You’ll need a full day to cover all the amazing sights in and around Dunedin. Start your morning with a visit to ‘Gingerbread George,’ the famed Dunedin railway station. For something a bit more unique, head over to Baldwin Street, a cul-de-sac that was listed in the Guinness World Records as the steepest street in the world until 2019 (today, it’s the second steepest).
The Dunedin Botanic Garden is lovely, but for some real landscape thrills, head out of town to the Otago Peninsula. This 20-kilometre (12-mile) stretch of hill country is home to seals, penguins and a breeding colony of royal albatross, as well as the whimsical Larnach Castle and gardens. It’s also an excellent spot for surfers, who will delight at the miles of empty sand and big swells at St Clair Beach.

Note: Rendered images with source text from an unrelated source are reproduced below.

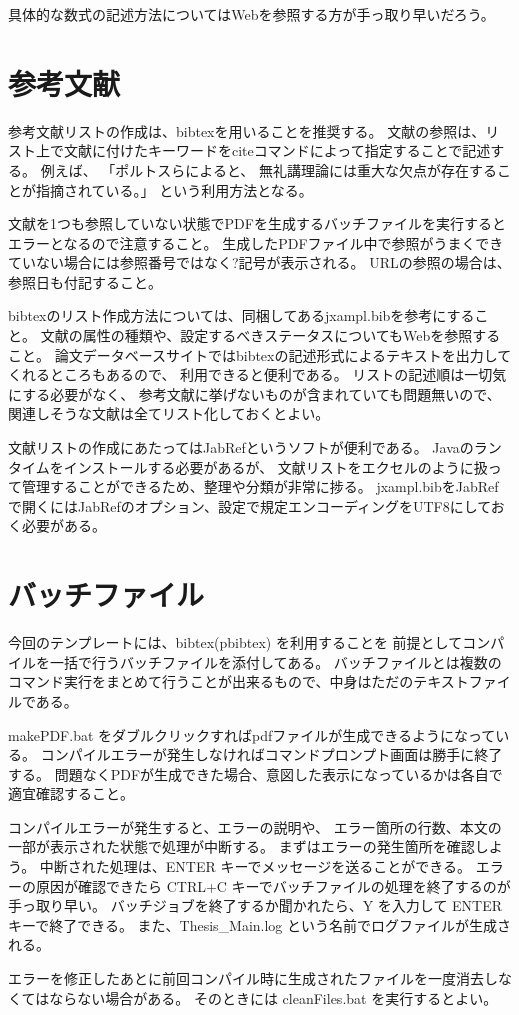 具体的な数式の記述方法についてはWebを参照する方が手っ取り早いだろう。

\section{参考文献}
\label{sec:bib}

参考文献リストの作成は、bibtexを用いることを推奨する。
文献の参照は、リスト上で文献に付けたキーワードをciteコマンドによって指定することで記述する。
例えば、
「ポルトスら\cite{TellMePorthos}によると、
無礼講理論\cite{DayPosER_11_12}には重大な欠点が存在することが指摘されている。」
という利用方法となる。

文献を1つも参照していない状態でPDFを生成するバッチファイルを実行するとエラーとなるので注意すること。
生成したPDFファイル中で参照がうまくできていない場合には参照番号ではなく?記号が表示される。
URLの参照\cite{URLSample}の場合は、参照日も付記すること。

bibtexのリスト作成方法については、同梱してあるjxampl.bibを参考にすること。
文献の属性の種類や、設定するべきステータスについてもWebを参照すること。
論文データベースサイトではbibtexの記述形式によるテキストを出力してくれるところもあるので、
利用できると便利である。
リストの記述順は一切気にする必要がなく、
参考文献に挙げないものが含まれていても問題無いので、関連しそうな文献は全てリスト化しておくとよい。

文献リストの作成にあたってはJabRefというソフトが便利である。
Javaのランタイムをインストールする必要があるが、
文献リストをエクセルのように扱って管理することができるため、整理や分類が非常に捗る。
jxampl.bibをJabRefで開くにはJabRefのオプション、設定で規定エンコーディングをUTF8にしておく必要がある。

\section{バッチファイル}
\label{sec:bat}

今回のテンプレートには、bibtex(pbibtex) を利用することを
前提としてコンパイルを一括で行うバッチファイルを添付してある。
バッチファイルとは複数のコマンド実行をまとめて行うことが出来るもので、中身はただのテキストファイルである。

makePDF.bat をダブルクリックすればpdfファイルが生成できるようになっている。
コンパイルエラーが発生しなければコマンドプロンプト画面は勝手に終了する。
問題なくPDFが生成できた場合、意図した表示になっているかは各自で適宜確認すること。

コンパイルエラーが発生すると、エラーの説明や、
エラー箇所の行数、本文の一部が表示された状態で処理が中断する。
まずはエラーの発生箇所を確認しよう。
中断された処理は、ENTER キーでメッセージを送ることができる。
エラーの原因が確認できたら CTRL+C キーでバッチファイルの処理を終了するのが手っ取り早い。
バッチジョブを終了するか聞かれたら、Y を入力して ENTER キーで終了できる。
また、Thesis\_Main.log という名前でログファイルが生成される。

エラーを修正したあとに前回コンパイル時に生成されたファイルを一度消去しなくてはならない場合がある。
そのときには cleanFiles.bat を実行するとよい。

Round off your visit to Dunedin with a visit to Carey’s Bay Historic Hotel, a Victorian pub and seafood restaurant dating back to 1874.
On your five-hour drive back to Christchurch, make a stop at Moeraki, a site famed for a series of bizarre spherical boulders that are over a metre in diameter and have been eroded by waves for millions of years. Māori legend says that the boulders are the remains of fishing baskets that washed ashore from the wreck of a large sailing canoe.
While here, make sure to call in at Fleurs Place, a rustic little restaurant set in the sleepy Moeraki fishing village, where foodies come from miles around to sample the fresh seafood that gets delivered.